Xiu Xia Zheng v. Holder

502 F. App'x 13
CourtCourt of Appeals for the First Circuit
DecidedFebruary 11, 2013
Docket12-1325
StatusUnpublished
Cited by6 cases

This text of 502 F. App'x 13 (Xiu Xia Zheng v. Holder) is published on Counsel Stack Legal Research, covering Court of Appeals for the First Circuit primary law. Counsel Stack provides free access to over 12 million legal documents including statutes, case law, regulations, and constitutions.

Bluebook
Xiu Xia Zheng v. Holder, 502 F. App'x 13 (1st Cir. 2013).

Opinion

PER CURIAM.

Petitioner Xiu Xia Zheng seeks judicial review of a decision by the Board of Immigration Appeals (“BIA”) denying her late-filed motion to reopen proceedings on her application for political asylum. We hold that the BIA did not abuse its discretion in holding that Zheng’s untimely motion to reopen, filed some seven years after denial of her asylum petition, did not meet the exception to the 90-day filing requirement for changed country conditions material to the claims for asylum.

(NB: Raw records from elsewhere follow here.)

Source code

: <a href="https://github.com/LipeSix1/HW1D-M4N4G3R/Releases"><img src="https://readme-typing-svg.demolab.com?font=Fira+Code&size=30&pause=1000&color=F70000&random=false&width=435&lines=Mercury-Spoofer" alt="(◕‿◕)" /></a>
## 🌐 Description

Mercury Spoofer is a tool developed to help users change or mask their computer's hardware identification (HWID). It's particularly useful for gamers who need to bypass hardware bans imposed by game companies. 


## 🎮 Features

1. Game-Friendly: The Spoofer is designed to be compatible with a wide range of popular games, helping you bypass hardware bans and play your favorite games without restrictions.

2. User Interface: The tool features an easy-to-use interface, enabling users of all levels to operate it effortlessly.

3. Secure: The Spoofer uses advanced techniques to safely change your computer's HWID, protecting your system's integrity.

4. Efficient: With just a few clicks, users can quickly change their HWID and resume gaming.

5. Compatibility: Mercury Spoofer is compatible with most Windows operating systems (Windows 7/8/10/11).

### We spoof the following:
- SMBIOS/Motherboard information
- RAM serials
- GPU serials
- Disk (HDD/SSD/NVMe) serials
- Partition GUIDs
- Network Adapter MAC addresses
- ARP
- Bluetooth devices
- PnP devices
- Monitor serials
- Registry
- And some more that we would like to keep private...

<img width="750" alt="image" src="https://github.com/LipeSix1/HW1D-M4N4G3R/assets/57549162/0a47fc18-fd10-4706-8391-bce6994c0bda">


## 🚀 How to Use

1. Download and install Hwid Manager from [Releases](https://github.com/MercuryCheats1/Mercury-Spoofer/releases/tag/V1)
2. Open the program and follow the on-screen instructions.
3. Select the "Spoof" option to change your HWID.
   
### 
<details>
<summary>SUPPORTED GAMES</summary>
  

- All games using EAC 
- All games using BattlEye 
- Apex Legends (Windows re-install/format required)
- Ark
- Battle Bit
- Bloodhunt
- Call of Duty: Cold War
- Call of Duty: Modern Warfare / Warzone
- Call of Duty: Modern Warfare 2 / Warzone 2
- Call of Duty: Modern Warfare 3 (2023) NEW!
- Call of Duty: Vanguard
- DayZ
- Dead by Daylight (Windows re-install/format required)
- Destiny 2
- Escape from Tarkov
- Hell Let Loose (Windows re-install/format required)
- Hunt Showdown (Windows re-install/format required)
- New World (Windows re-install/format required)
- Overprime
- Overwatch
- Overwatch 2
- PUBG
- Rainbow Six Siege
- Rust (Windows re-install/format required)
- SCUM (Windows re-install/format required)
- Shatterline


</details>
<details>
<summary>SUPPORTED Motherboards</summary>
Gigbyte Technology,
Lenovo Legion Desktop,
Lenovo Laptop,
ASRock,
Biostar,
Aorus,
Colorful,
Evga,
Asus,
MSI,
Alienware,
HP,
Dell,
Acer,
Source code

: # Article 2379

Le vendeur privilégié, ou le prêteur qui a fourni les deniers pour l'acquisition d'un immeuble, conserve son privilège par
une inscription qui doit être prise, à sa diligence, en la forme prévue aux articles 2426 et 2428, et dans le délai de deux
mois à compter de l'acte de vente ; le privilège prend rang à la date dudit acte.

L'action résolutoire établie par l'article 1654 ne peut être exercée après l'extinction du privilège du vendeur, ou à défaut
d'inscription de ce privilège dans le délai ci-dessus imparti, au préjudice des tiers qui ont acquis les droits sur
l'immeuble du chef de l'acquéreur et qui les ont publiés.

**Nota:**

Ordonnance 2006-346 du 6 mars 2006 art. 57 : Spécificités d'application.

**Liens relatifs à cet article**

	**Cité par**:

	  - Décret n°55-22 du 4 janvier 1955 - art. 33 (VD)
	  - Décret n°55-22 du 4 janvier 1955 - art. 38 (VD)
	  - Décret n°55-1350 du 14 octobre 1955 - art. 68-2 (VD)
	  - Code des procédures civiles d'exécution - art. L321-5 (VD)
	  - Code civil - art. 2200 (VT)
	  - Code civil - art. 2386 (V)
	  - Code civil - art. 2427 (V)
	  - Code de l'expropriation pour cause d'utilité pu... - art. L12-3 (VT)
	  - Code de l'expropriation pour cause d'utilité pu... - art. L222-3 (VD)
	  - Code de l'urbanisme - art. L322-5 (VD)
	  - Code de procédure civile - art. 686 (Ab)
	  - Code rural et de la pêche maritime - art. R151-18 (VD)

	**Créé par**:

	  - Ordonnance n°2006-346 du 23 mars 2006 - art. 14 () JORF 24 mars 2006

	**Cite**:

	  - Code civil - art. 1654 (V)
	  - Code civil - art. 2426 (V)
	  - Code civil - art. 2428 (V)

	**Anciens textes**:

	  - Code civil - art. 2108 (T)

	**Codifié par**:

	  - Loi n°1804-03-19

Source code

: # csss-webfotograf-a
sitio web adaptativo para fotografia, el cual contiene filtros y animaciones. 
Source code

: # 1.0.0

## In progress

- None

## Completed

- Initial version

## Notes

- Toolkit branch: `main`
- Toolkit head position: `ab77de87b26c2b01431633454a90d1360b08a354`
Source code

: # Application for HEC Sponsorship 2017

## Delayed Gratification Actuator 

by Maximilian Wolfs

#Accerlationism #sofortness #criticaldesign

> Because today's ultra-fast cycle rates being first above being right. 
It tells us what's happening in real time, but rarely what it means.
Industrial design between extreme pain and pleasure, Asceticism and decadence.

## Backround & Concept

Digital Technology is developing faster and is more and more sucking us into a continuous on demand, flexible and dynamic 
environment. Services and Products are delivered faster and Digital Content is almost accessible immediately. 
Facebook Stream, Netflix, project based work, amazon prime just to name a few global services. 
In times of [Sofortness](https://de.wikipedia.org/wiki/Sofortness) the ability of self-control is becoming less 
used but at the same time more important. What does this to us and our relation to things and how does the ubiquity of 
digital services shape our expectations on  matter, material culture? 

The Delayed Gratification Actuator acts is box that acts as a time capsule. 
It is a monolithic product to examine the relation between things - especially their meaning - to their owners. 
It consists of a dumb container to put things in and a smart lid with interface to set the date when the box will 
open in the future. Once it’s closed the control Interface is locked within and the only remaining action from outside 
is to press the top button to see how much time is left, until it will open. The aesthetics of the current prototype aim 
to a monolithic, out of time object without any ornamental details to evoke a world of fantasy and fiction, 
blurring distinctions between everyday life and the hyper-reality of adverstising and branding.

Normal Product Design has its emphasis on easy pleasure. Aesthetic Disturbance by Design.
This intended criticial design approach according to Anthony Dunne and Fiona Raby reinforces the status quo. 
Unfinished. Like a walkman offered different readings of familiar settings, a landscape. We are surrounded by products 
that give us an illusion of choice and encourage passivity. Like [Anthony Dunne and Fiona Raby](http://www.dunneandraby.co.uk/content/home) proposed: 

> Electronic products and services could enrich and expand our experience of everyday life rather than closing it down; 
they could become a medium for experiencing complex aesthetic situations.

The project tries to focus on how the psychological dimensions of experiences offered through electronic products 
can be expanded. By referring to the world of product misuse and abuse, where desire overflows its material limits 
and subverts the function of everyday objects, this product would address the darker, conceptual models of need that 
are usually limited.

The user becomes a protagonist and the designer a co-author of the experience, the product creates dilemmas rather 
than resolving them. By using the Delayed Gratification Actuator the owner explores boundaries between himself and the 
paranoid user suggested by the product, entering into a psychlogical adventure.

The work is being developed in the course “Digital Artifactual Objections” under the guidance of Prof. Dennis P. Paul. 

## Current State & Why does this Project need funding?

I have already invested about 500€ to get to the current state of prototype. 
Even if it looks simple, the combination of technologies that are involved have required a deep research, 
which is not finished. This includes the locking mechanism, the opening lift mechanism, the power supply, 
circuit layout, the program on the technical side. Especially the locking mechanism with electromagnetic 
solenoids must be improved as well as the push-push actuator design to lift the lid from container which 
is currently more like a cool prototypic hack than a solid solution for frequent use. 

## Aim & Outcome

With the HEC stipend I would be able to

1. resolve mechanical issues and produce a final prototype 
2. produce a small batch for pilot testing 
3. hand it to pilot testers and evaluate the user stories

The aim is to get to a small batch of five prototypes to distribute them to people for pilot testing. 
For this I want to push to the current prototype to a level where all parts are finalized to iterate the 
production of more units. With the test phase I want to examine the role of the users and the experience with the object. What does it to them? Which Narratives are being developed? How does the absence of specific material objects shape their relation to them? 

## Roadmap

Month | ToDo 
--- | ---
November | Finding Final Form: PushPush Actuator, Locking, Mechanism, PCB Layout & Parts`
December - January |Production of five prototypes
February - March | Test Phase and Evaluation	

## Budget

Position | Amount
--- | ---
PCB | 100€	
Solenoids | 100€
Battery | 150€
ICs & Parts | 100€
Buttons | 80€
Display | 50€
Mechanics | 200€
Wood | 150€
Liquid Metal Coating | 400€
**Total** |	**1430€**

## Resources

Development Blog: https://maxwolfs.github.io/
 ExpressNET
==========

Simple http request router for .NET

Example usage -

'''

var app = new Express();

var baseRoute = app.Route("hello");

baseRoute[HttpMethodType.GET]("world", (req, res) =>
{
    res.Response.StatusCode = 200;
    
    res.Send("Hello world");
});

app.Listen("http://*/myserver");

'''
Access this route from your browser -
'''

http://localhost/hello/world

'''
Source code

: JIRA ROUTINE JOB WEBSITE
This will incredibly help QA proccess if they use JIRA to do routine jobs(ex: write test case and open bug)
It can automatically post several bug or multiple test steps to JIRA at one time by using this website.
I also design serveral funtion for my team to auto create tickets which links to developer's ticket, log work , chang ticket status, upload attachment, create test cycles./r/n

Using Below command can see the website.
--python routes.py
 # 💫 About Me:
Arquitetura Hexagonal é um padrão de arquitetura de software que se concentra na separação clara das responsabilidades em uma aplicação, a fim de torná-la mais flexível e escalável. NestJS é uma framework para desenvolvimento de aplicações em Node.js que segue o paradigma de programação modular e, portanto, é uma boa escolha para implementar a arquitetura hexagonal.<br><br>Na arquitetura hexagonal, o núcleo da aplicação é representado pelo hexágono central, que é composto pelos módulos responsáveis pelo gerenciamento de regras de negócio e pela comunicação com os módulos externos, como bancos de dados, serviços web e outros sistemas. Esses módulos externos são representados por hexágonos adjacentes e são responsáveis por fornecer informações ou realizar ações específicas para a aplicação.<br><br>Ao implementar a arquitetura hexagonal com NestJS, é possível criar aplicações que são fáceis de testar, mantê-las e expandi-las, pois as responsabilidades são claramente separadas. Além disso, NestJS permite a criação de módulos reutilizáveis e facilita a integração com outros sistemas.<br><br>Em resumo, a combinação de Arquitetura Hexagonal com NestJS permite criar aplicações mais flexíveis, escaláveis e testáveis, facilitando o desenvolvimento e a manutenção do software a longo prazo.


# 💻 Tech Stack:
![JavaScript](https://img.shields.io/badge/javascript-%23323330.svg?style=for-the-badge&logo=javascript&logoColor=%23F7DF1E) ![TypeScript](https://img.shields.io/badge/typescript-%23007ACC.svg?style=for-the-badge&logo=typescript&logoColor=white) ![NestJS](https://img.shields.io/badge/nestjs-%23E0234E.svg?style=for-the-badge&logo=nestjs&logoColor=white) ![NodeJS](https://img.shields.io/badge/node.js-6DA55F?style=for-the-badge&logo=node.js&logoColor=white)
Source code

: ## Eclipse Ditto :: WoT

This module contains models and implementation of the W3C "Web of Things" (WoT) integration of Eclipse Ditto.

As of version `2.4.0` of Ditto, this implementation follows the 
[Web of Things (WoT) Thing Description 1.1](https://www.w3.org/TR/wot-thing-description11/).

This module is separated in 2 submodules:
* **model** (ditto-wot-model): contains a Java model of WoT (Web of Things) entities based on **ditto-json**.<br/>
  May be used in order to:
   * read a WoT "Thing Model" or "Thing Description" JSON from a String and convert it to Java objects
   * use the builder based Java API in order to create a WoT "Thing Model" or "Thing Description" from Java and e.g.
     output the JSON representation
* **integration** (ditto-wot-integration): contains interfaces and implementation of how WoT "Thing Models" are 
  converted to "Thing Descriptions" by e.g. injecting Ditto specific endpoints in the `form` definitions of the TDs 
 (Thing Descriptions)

Zheng left her home in China on September 7, 2000, and journeyed to Detroit, Michigan, where she attempted to enter the United States on someone else’s passport. The Immigration and Naturalization *14 Service (“INS”) detained Zheng at the airport and then placed her in removal proceedings on the ground that she was an arriving alien not in possession of a valid entry document. See 8 U.S.C. § 1182(a)(7)(A)(i)(I) (2006). The INS paroled Zheng into the United States under the custody of her father, who lived in Boston, Massachusetts, and then transferred her case to that jurisdiction.

Zheng admitted the INS’s allegations and conceded her removability. She then submitted an application for political asylum. See id. § 1158. Zheng claimed that she feared persecution if she returned to China due to her membership in the Roman Catholic Church, which operates underground in China in defiance of an official government prohibition. According to Zheng, she was kicked out of her school in China due to her religious beliefs, and later was threatened and interrogated by the police after she had her picture taken with a Catholic Archbishop. Zheng also applied for withholding of removal and for protection under the United Nations Convention Against Torture. See id. § 1231(b)(3)(A).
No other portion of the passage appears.